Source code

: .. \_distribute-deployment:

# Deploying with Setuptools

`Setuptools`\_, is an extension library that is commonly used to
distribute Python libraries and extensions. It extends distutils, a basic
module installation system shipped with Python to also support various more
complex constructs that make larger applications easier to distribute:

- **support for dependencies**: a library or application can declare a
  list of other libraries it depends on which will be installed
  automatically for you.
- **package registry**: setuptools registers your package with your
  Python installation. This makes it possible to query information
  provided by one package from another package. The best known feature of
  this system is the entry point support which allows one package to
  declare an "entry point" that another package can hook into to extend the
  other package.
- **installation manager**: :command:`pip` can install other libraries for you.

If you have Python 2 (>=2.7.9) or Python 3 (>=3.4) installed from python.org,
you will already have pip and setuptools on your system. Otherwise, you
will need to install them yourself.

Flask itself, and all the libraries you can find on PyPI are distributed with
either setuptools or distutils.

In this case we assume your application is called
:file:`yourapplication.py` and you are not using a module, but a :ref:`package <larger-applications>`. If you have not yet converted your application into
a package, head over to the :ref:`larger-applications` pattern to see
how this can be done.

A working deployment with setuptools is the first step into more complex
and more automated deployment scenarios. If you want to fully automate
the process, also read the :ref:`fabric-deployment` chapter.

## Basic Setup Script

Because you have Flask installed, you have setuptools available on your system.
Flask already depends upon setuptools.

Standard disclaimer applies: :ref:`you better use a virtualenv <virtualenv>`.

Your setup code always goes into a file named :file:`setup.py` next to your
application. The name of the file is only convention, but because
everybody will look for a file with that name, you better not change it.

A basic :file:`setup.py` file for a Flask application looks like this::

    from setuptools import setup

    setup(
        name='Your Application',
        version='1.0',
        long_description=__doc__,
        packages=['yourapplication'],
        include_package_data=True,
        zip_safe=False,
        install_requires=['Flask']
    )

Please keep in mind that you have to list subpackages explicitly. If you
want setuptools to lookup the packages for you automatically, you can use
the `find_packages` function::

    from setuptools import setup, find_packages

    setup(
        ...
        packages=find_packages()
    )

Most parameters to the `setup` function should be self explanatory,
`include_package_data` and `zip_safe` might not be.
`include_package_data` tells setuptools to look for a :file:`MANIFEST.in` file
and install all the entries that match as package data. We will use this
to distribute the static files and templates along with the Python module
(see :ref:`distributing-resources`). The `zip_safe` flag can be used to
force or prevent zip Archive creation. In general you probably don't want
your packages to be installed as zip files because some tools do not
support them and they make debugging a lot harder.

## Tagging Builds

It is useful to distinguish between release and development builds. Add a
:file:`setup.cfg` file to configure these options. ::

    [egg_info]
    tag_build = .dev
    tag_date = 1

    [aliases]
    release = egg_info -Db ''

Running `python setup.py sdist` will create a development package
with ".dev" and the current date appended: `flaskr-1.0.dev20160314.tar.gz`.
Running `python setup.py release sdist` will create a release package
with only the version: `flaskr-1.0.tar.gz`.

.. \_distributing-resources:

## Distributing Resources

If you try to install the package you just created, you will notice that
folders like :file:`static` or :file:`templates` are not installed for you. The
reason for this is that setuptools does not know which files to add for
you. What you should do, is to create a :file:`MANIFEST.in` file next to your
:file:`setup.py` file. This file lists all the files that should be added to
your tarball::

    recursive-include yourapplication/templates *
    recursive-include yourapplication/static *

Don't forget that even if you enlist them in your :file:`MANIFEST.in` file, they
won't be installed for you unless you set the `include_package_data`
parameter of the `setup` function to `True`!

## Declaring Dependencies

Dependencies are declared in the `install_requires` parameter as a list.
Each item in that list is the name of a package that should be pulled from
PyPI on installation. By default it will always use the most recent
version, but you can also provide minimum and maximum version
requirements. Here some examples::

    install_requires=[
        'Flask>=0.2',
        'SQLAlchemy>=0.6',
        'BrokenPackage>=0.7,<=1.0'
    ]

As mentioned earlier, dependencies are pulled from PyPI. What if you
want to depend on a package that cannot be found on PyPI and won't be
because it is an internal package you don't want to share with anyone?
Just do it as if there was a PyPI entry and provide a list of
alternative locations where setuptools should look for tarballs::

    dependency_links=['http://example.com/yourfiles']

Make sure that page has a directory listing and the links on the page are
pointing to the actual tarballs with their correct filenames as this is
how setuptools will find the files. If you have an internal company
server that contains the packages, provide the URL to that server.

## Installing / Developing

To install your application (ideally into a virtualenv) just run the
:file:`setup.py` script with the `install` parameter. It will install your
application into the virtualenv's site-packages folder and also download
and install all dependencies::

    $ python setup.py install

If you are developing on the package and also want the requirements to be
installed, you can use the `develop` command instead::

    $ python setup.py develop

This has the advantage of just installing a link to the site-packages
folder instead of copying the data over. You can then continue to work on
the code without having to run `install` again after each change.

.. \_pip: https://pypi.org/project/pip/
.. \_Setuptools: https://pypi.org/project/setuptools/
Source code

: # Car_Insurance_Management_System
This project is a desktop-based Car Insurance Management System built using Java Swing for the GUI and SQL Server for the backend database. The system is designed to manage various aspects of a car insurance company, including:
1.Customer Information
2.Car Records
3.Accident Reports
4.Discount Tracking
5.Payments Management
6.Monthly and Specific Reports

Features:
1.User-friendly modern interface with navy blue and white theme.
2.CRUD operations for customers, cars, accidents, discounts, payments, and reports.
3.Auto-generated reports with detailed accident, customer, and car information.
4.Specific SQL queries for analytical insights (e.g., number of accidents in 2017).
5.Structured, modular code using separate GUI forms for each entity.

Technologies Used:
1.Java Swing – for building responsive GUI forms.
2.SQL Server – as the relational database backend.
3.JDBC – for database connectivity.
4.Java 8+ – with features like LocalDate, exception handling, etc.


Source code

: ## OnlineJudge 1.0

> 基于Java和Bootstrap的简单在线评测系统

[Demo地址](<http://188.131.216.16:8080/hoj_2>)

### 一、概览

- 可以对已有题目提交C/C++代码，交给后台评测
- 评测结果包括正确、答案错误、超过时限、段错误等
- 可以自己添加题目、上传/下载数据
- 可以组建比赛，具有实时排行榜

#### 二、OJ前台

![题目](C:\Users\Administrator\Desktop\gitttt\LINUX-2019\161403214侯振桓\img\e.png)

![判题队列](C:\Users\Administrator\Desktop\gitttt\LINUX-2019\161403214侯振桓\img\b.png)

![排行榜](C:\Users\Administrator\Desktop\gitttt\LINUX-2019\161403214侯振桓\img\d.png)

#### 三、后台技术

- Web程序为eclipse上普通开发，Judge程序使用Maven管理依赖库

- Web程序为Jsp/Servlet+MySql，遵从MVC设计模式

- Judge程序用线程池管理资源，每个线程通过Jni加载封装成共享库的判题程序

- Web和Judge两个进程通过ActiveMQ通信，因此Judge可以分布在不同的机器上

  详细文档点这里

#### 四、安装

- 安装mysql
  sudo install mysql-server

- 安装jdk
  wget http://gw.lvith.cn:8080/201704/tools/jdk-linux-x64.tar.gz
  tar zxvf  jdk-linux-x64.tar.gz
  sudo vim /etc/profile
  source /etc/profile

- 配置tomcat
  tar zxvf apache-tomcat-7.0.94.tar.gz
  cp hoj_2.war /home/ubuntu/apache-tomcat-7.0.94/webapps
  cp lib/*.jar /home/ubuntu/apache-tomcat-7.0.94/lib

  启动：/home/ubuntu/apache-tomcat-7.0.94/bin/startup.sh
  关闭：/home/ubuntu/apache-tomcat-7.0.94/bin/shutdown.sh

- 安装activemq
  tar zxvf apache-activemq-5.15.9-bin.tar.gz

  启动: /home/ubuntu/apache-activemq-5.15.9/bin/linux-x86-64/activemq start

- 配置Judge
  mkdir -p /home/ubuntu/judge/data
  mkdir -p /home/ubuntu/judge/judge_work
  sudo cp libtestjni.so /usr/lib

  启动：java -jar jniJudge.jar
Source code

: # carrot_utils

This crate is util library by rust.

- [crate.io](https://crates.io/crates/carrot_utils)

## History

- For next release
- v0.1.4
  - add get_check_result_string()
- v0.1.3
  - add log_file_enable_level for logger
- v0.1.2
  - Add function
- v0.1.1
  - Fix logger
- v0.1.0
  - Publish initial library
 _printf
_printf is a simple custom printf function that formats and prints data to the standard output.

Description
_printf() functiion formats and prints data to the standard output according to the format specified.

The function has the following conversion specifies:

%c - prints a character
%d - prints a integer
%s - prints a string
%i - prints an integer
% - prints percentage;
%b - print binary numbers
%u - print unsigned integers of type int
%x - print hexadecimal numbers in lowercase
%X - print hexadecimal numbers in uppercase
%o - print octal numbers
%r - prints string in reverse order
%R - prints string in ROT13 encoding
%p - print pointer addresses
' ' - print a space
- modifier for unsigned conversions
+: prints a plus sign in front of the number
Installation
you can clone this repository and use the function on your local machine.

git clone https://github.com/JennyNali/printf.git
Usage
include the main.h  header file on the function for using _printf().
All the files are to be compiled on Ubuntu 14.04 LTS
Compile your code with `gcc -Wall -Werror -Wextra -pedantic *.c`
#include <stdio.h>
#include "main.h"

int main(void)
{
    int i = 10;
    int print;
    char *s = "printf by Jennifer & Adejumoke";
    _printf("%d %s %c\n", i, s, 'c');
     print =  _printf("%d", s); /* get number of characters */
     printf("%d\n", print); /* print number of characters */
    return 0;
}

========================================================================

Print exactly the lines above, between the one holding "a development package" and the one holding "recursive-include yourapplication/templates *", inclusive, and nothing besides.

Running `python setup.py sdist` will create a development package
with ".dev" and the current date appended: `flaskr-1.0.dev20160314.tar.gz`.
Running `python setup.py release sdist` will create a release package
with only the version: `flaskr-1.0.tar.gz`.

.. \_distributing-resources:

## Distributing Resources

If you try to install the package you just created, you will notice that
folders like :file:`static` or :file:`templates` are not installed for you. The
reason for this is that setuptools does not know which files to add for
you. What you should do, is to create a :file:`MANIFEST.in` file next to your
:file:`setup.py` file. This file lists all the files that should be added to
your tarball::

    recursive-include yourapplication/templates *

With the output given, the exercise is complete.